Harvard Reconnects with Its Native American Past | Volume 61 Number 2, March/April 2008 |
by Jason Urbanus |
Bruce Curliss, a direct descendant of one of the Native Americans who attended Harvard Indian College, discusses the excavation of Harvard Yard with students. (Jason Urbanus) |
Pieces of lead type found in Harvard Yard that are likely from Harvard Indian College's 17th-century press. (Jason Urbanus)
An 18th- or 19th-century padlock is one of the artifacts that is helping fill gaps in the early history of Harvard Yard. (Courtesy Peabody Museum of Archaeology and Ethnology, Harvard)
On an unseasonably warm day last November, members of Massachusetts's Native American community, along with Harvard University students and professors, gathered in Harvard Yard to commemorate the school's Indian history. For two years, students have been digging on the famous university green as part of a course called "Archaeology of Harvard Yard." Their most astonishing finds so far are several pieces of lead print type, believed to have been part of the printing press that produced the first Bible in the New World--a translation into Wampanoag, a regional dialect of the Algonquin language.

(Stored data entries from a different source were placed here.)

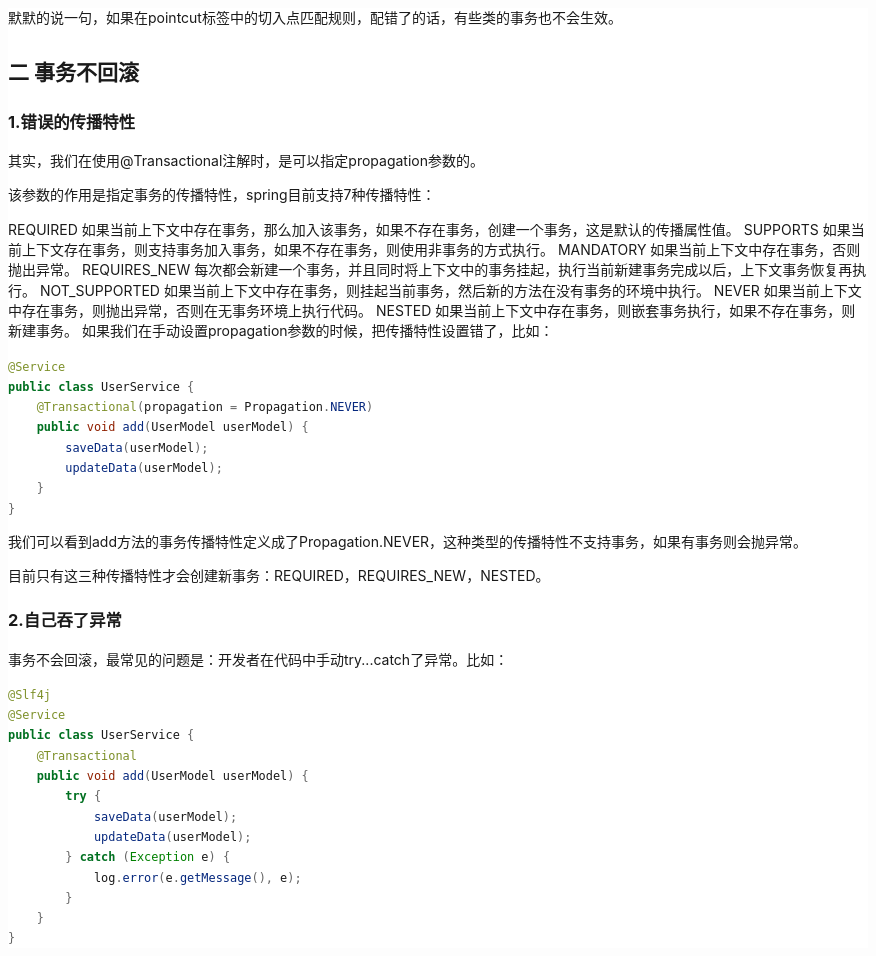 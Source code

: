

默默的说一句，如果在pointcut标签中的切入点匹配规则，配错了的话，有些类的事务也不会生效。

## 

## 二 事务不回滚



### 1.错误的传播特性

其实，我们在使用@Transactional注解时，是可以指定propagation参数的。

该参数的作用是指定事务的传播特性，spring目前支持7种传播特性：

REQUIRED 如果当前上下文中存在事务，那么加入该事务，如果不存在事务，创建一个事务，这是默认的传播属性值。
SUPPORTS 如果当前上下文存在事务，则支持事务加入事务，如果不存在事务，则使用非事务的方式执行。
MANDATORY 如果当前上下文中存在事务，否则抛出异常。
REQUIRES_NEW 每次都会新建一个事务，并且同时将上下文中的事务挂起，执行当前新建事务完成以后，上下文事务恢复再执行。
NOT_SUPPORTED 如果当前上下文中存在事务，则挂起当前事务，然后新的方法在没有事务的环境中执行。
NEVER 如果当前上下文中存在事务，则抛出异常，否则在无事务环境上执行代码。
NESTED 如果当前上下文中存在事务，则嵌套事务执行，如果不存在事务，则新建事务。
如果我们在手动设置propagation参数的时候，把传播特性设置错了，比如：



```java
@Service
public class UserService {
    @Transactional(propagation = Propagation.NEVER)
    public void add(UserModel userModel) {
        saveData(userModel);
        updateData(userModel);
    }
}
```

我们可以看到add方法的事务传播特性定义成了Propagation.NEVER，这种类型的传播特性不支持事务，如果有事务则会抛异常。

目前只有这三种传播特性才会创建新事务：REQUIRED，REQUIRES_NEW，NESTED。



### 2.自己吞了异常

事务不会回滚，最常见的问题是：开发者在代码中手动try...catch了异常。比如：


    
```java
@Slf4j
@Service
public class UserService {
    @Transactional
    public void add(UserModel userModel) {
        try {
            saveData(userModel);
            updateData(userModel);
        } catch (Exception e) {
            log.error(e.getMessage(), e);
        }
    }
}
```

Although Harvard University is one of the world's most famous academic institutions, little is known about its early relationship with local Native Americans. When English settlers arrived in the Boston area in the seventeenth century, Puritan leaders were determined to convert nearby tribes to Protestantism. Harvard's 1650 charter explicitly states its intention to promote the "education of English and Indian youth of this Country in knowledge and godliness." To this end, in 1655, the university finished construction of the two-story Harvard Indian College, the first brick edifice on a campus now noted for its rows of dark red brick buildings. The college was intended to house some 20 Native American students who would be educated according to a seventeenth-century English curriculum. Excavators believe that the pieces of print type discovered during the 2007 field season are part of the printing press set up in the college.
The "Archaeology of Harvard Yard" course has had several Native American participants, including freshman Tiffany Lee Smalley, the first undergraduate member of the Aquinnah Wampanoag tribe at Harvard since the 1660s. "In many important ways our class has revisited what took place on this very ground 300 years ago," said William Fash, director of the Peabody Museum at Harvard. "It's a great opportunity for dialogue between both Native and non-Native American students to communicate with each other and the past."
Jason Urbanus is a doctoral candidate at the Joukowsky Institute for Archaeology and the Ancient World at Brown University.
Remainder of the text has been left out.